Yorkridge's decision marks a severe blow to the efforts of Gov. Harry Hughes to resolve Maryland's year-long savings and loan crisis and could set the stage for the eventual liquidation of First Maryland's assets. Liquidation -- under way at another Maryland thrift, Old Court Savings & Loan of Baltimore -- would delay the complete reopening of the thrift's 35,083 accounts for several years.

Hughes, who for the past four months spoke reassuringly about prospects for a planned merger between First Maryland and Yorkridge-Calvert, also has said that other, unidentified institutions were waiting in the wings if the deal fell through.

However, senior officials in Hughes' administration recently have characterized the interest of those prospective purchasers as lukewarm at best.

"I am deeply disappointed," Hughes said in a brief statement issued late yesterday from the State House in Annapolis. "First Maryland depositors should be assured that . . . we will continue to do everything within reason to effect a sale or merger for First Maryland."

Those words did little to console Bob Rees, a woodworker in Anne Arundel County who has about $10,000 at First Maryland that has been frozen since last August, when Hughes banned withdrawals from the troubled institution.

"All he's doing is prolonging the agony at the depositors' expense," said Rees. "I believe the governor should have, months ago, gone after another prospect instead of hanging on to this one."

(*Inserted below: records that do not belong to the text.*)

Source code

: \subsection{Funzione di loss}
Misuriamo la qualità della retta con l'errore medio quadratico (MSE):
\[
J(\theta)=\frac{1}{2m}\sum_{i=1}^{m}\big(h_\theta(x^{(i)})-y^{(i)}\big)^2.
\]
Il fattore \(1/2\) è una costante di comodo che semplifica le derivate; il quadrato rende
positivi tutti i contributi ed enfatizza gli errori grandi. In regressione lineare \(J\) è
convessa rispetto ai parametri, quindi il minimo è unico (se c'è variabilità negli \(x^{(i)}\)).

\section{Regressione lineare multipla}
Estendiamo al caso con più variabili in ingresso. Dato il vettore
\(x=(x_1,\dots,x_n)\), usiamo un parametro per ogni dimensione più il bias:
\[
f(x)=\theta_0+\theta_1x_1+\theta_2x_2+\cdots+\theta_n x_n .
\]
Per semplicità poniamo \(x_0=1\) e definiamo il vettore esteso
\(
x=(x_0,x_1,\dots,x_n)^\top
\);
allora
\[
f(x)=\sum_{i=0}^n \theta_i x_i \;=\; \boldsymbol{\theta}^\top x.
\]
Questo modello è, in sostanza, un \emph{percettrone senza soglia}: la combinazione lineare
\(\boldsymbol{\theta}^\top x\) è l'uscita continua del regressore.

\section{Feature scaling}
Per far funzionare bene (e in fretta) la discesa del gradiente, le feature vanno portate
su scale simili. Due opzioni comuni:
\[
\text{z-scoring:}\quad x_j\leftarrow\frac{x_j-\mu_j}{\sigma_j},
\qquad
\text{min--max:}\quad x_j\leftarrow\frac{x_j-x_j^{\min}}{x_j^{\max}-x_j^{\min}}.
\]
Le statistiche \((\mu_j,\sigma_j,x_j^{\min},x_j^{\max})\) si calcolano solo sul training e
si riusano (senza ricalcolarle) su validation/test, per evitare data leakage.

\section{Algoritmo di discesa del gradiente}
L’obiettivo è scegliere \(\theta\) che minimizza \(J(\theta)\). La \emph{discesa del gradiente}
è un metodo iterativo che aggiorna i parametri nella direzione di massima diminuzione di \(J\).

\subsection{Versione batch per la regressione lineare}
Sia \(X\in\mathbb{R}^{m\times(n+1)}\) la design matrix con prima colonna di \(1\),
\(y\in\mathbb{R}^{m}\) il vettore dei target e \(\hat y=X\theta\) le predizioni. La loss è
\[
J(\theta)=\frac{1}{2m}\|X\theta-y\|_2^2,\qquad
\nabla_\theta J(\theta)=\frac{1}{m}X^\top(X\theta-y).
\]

Maryland state officials said they had no alternative but to work for the merger with Yorkridge-Calvert. They believed the Baltimore thrift was their best hope for eliminating the First Maryland portion of the gigantic liability the state assumed when it agreed last year to insure deposits in the shaky state-chartered thrift industry.

In a $45 million lawsuit filed earlier this year against former directors of First Maryland, the state alleged that those officers caused the thrift's insolvency by engaging in an "uncontrolled lending spree" for several years.

The many questionable loans have burdened First Maryland with a $26 million debt, according to state officials, and were a major reason that Citicorp, the giant New York bank-holding company, dropped the idea of buying First Maryland last summer after initially considering it.

The Yorkridge-Calvert transaction failed largely because of grave federal concerns about Yorkridge-Calvert's own management -- and speculation about what might happen to it after acquiring First Maryland, according to state and federal officials.

Officials at the Federal Home Loan Bank Board, which regulates Yorkridge-Calvert and had final say over the merger with First Maryland, "could not bless the assumption of one troubled institution by another," said one federal source familiar with board's thinking. "It made no sense."

The transaction hit a fatal snag last week when federal regulators insisted that the two principal owners of Yorkridge be barred from gaining any windfall profit in the merger with First Maryland.

Yorkridge officers maintained through a spokesman yesterday that their association is quite healthy.

Meanwhile, thousands of depositors at Old Court gained access yesterday to as much as $5,000 for the first time since last June 7. Depositors with more than $5,000 will receive additional payments over the next four years as the assets of Old Court are liquidated.